§ Task instructions:
Would you transcribe the line that holds "- Git e Github", plus every line beneath it through the end of the data, exactly and with nothing added?

==== Input material

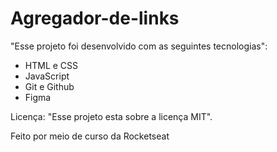 # Agregador-de-links
"Esse projeto foi desenvolvido com as seguintes tecnologias": 
- HTML e CSS
- JavaScript
- Git e Github
- Figma

Licença: 
"Esse projeto esta sobre a licença MIT". 

Feito por meio de curso da Rocketseat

========

§ Exercise response:
- Git e Github
- Figma

Licença: 
"Esse projeto esta sobre a licença MIT". 

Feito por meio de curso da Rocketseat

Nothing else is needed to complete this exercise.